▶ **PROBLEM**
Whenever a line below mentions the word "Professional", that line should be copied.

▶ **SOURCE RECORDS**
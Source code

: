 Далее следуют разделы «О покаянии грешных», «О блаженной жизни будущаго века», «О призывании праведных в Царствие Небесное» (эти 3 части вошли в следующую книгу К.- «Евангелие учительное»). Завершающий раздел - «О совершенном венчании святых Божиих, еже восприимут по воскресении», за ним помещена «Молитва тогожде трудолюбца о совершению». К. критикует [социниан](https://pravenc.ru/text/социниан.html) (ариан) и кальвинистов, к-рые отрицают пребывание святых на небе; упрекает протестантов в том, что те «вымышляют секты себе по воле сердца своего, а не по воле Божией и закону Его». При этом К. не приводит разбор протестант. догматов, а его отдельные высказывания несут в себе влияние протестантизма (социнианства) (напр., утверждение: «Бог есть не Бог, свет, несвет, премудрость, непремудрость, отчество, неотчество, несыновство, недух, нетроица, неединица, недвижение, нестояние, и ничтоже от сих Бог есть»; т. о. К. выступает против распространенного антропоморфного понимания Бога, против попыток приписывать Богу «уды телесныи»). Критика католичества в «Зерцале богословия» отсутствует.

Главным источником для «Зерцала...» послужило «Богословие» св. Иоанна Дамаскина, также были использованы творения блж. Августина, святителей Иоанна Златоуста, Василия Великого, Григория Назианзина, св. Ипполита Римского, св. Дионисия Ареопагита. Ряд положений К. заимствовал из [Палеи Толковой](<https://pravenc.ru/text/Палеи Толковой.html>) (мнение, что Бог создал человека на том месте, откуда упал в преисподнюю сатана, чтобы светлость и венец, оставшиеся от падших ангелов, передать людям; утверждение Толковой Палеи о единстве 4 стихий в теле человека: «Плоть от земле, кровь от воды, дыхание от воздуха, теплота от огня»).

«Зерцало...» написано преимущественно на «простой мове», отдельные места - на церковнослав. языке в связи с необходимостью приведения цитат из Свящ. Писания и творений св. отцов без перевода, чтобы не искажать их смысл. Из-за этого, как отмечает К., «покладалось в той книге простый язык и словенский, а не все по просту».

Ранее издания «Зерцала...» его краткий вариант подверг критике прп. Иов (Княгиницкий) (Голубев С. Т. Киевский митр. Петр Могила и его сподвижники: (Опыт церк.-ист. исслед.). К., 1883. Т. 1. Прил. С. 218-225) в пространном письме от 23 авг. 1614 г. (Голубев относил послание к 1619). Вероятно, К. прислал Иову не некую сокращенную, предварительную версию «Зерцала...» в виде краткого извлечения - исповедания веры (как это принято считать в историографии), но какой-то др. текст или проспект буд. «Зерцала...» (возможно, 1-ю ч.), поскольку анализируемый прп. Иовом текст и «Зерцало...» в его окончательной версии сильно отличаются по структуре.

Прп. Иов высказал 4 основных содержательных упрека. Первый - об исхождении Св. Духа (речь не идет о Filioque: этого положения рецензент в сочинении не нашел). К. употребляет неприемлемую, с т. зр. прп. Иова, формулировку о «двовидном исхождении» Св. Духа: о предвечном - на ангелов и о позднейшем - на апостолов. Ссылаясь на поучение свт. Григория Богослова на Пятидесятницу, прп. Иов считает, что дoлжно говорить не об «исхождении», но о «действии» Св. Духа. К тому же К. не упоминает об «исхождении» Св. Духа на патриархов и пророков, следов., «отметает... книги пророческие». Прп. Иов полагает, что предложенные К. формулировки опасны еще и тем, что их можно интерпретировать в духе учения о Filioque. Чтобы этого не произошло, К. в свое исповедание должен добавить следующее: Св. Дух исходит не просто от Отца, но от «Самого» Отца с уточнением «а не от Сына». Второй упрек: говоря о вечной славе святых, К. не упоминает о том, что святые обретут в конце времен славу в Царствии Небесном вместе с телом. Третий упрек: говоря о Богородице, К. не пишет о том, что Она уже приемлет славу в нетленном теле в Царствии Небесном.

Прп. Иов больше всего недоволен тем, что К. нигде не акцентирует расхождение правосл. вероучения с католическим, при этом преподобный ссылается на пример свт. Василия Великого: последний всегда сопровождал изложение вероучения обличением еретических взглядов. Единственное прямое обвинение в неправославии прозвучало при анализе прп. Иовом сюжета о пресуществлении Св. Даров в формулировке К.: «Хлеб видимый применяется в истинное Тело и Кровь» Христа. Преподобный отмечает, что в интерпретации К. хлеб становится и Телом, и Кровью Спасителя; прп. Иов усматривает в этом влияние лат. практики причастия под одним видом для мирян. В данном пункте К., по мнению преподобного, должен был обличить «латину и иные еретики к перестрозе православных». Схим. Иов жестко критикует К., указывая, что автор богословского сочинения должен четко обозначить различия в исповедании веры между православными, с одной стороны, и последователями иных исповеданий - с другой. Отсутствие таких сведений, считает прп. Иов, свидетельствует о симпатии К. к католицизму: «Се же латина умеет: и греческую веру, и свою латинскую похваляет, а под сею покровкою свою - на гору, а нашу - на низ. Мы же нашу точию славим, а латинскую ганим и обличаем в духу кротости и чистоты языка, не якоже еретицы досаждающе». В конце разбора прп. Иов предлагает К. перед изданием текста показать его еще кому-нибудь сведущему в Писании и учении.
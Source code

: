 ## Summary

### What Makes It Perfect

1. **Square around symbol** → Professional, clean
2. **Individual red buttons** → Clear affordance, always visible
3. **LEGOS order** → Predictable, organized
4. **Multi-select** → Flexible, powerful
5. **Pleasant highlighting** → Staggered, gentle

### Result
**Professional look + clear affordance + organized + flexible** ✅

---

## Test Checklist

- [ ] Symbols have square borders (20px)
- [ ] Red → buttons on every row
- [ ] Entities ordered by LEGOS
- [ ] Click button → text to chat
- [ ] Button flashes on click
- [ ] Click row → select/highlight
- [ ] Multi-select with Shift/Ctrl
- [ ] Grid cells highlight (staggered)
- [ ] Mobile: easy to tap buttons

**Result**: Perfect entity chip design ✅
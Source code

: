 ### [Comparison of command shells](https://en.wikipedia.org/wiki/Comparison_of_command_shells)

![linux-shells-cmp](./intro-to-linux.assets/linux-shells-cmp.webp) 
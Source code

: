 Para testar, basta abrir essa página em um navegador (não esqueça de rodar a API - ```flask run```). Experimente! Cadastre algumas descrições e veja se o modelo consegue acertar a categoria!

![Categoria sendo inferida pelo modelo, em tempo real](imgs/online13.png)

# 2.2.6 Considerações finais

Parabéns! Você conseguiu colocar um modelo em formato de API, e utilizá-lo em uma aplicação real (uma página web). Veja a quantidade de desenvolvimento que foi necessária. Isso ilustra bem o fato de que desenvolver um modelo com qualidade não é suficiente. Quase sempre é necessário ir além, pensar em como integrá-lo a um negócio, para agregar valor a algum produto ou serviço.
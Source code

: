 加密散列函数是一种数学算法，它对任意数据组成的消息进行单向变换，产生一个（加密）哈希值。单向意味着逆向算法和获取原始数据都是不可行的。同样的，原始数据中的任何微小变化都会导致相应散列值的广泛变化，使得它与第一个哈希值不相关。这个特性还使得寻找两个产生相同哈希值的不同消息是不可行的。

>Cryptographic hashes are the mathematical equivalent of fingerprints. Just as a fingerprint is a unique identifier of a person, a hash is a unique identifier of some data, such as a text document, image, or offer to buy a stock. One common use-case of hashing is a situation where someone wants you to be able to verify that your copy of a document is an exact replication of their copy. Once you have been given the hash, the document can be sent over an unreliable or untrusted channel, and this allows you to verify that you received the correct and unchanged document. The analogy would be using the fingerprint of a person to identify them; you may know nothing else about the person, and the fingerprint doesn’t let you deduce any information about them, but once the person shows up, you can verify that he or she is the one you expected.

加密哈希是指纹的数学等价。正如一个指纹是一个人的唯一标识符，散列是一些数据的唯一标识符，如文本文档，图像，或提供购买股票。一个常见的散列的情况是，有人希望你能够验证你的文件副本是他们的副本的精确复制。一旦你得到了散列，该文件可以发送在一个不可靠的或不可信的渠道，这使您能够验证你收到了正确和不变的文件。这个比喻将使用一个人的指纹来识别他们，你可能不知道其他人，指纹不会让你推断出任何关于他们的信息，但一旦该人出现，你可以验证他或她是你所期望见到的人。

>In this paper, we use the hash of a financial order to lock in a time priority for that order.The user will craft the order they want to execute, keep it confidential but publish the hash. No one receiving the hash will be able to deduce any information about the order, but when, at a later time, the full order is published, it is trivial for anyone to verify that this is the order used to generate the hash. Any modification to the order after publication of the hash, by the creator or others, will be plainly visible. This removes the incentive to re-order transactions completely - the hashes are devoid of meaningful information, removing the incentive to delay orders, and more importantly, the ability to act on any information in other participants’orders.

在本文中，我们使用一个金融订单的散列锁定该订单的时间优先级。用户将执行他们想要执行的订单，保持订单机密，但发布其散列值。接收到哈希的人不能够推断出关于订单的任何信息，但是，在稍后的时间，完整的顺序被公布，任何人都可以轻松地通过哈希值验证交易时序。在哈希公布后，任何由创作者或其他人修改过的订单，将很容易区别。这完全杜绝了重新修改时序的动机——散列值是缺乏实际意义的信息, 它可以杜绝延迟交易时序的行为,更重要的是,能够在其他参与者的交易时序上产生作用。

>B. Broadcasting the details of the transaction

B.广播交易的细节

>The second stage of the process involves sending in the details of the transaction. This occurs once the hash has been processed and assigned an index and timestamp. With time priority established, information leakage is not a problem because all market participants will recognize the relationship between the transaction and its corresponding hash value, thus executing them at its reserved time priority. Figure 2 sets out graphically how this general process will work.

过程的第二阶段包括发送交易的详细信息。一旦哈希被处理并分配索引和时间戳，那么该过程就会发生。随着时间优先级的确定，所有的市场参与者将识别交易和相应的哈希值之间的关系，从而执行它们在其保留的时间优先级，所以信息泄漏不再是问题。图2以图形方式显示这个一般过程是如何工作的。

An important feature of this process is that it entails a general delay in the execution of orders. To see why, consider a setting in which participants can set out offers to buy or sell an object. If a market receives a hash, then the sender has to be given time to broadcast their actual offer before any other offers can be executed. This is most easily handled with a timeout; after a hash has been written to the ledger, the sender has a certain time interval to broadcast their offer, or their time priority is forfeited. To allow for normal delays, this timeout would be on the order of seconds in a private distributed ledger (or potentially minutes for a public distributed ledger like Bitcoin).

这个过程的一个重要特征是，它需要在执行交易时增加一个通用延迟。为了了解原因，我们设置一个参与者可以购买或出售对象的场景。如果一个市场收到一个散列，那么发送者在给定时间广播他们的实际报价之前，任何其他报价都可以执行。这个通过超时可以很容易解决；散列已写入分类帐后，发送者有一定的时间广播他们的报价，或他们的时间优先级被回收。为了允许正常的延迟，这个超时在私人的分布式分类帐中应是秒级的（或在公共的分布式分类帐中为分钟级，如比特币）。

▶ **ANSWER BOX**
1. **Square around symbol** → Professional, clean
**Professional look + clear affordance + organized + flexible** ✅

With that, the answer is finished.